At 2:00pm on Saturday March 7th I measure 42°C on the thermometer while walking back on the road to the farm, before a relative humidity that must be at least 80%.   I measured the same on my lap in the front seat of the tro-tro coming back from Kpandu.  What does that make it?

Paul didn’t return tonight and so we’re still without showers.  Day 5.   The club sandwiches were indeed weird again and pretty unsatisfying.   We thought we’d try something else on the menu but we’re learning that a menu in a Ghanaian restaurant is less a list of things that are available to eat than it is a list of things that might have been once made in this or possibly some other kitchen.  We noticed that these club sandwiches had egg in them, and decidedly less chicken.  We also tried a Tomato Salad which didn’t disappoint – it appeared to be what it said it was and so we had what I think might have been our first veggies in a week.   I might also be suffering from a lack of fruits and vegetables in addition to a lack of water.  Knowing this, I still have trouble eating or drinking much and I had my ever-present stomach-ache by the time we arrived back at the farm.

Sunday March 8, 2009:

Things went from bad to worse last night with my stomach and I spent most of the night either pacing the driveway, curled up on the floor in a corner of our room (I was too uncomfortable to lie down), or in the bathroom.  I will admit that I cried – from exhaustion and from hunger pains that may actually be indigestion since neither food nor water seems to quench my apparent hunger and thirst.  I took some pills and eventually things improved, but not before the stomach pains made me throw up – once in a bucket in our room and another time in the bathroom after which I briefly blacked out and fell (not far) to the floor and forgot where I was.

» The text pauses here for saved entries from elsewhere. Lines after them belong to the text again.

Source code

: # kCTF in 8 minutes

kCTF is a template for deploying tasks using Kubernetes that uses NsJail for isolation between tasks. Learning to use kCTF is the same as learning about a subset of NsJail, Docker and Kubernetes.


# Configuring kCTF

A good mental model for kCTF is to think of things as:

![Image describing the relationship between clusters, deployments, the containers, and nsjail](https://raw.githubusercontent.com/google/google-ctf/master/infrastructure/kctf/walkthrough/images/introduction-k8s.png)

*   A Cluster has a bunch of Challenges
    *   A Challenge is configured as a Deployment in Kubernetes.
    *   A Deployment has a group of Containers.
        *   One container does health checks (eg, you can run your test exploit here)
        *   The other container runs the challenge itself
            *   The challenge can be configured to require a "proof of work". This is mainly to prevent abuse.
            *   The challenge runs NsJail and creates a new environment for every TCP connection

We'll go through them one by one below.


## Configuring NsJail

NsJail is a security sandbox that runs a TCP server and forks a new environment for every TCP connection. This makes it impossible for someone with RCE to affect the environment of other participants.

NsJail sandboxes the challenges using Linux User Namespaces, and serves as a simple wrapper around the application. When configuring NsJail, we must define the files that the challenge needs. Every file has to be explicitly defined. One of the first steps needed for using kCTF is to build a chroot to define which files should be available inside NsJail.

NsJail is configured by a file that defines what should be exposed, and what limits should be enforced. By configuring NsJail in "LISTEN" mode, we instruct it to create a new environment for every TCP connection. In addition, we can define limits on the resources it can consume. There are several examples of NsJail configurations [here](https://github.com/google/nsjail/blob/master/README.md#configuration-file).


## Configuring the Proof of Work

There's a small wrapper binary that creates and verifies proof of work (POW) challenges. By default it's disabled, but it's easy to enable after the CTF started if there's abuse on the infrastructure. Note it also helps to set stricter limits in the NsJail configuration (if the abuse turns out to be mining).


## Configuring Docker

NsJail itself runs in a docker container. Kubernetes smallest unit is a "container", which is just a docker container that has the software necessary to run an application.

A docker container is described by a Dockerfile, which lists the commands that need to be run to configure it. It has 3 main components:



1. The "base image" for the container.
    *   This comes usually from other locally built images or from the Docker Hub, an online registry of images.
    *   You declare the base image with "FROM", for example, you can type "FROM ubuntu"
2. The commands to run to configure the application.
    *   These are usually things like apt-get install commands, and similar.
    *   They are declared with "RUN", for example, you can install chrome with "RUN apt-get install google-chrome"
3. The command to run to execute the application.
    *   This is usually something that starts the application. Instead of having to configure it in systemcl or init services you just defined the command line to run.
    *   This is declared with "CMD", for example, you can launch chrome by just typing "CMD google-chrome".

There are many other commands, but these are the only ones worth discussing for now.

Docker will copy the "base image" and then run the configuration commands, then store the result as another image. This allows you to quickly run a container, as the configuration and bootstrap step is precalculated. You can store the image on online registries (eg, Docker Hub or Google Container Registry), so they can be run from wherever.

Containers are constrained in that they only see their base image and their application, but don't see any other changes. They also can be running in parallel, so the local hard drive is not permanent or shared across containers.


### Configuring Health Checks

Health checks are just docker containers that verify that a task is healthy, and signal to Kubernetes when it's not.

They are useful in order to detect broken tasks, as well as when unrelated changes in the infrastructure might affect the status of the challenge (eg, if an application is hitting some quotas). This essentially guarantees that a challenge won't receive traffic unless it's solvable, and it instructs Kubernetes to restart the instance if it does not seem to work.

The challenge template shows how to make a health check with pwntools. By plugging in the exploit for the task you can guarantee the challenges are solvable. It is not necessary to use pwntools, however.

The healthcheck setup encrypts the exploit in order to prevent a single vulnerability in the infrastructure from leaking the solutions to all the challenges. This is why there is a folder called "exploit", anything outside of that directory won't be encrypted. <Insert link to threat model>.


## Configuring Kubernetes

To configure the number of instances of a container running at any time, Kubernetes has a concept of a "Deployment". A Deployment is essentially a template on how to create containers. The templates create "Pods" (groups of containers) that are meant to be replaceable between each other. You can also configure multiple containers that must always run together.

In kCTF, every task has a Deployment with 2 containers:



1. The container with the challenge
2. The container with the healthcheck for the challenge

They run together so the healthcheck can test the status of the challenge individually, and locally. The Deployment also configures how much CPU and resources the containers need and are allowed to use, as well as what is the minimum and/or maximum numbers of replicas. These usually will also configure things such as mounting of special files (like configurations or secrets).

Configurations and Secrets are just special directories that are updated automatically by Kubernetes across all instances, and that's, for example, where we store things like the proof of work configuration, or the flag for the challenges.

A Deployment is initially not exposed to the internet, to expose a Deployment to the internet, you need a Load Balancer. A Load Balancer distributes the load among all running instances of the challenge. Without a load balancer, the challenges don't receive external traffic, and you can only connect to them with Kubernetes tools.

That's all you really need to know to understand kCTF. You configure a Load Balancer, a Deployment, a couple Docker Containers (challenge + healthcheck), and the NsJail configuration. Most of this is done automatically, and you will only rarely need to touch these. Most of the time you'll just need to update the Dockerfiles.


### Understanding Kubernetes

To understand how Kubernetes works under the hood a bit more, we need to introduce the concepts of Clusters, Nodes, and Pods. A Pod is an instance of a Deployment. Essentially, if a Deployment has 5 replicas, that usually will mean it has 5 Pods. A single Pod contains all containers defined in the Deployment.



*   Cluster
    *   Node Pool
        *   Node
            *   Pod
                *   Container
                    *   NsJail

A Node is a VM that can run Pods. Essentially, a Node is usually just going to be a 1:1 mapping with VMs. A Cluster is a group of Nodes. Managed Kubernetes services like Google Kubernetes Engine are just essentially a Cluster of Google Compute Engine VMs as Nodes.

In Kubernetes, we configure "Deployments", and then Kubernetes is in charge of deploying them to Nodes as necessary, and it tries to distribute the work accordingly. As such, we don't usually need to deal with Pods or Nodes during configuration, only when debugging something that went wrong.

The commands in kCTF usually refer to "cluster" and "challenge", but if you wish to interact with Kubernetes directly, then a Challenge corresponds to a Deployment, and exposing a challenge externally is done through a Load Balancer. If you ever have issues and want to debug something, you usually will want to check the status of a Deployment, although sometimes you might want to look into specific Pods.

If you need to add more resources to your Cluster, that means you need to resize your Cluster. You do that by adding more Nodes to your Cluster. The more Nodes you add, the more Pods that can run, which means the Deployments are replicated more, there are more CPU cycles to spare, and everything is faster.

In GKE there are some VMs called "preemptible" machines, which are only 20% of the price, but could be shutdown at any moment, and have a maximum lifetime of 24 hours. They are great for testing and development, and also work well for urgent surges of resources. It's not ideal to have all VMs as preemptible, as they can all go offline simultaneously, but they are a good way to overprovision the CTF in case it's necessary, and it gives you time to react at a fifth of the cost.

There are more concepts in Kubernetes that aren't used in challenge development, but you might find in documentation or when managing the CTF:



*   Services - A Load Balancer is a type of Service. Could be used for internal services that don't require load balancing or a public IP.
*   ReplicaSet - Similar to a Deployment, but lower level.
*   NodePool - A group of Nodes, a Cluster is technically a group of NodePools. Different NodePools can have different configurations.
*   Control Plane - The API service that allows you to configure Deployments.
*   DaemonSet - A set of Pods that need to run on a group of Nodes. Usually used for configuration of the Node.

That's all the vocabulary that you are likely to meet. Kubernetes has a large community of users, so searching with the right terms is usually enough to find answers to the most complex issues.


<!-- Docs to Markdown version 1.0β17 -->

Luckily we have nothing pressing to do today except wait on Paul and more pure water for drinking (we’ve run out and as a replacement Chachu’s brought us some bags of water that are either very old or have somehow otherwise taken on the powerful taste of the plastic and so they’re basically undrinkable).  I am feeling tired but significantly better.  The weather is about the same – hotter than hot and getting hotter.

When Paul returned this afternoon he brought drinking water and we headed off to the hotel for a drink.   I opted for Fanta (one standard 600mL bottle of beer is usually more than enough for me and sometimes Paul serves us two) but Sam saved me and Paul’s disappointment by drinking beer as well.  While we were sitting at the hotel it started to rain! It rained and rained and rained and I started dreaming of showers again.  At day 6 without water, they can’t be far away, can they?  (We would wait until Wednesday – Day 8.)

At EDYM village after the storm I measured 25°C!!  Today marks our exact halfway point in this stay.  Five weeks down, five more to go.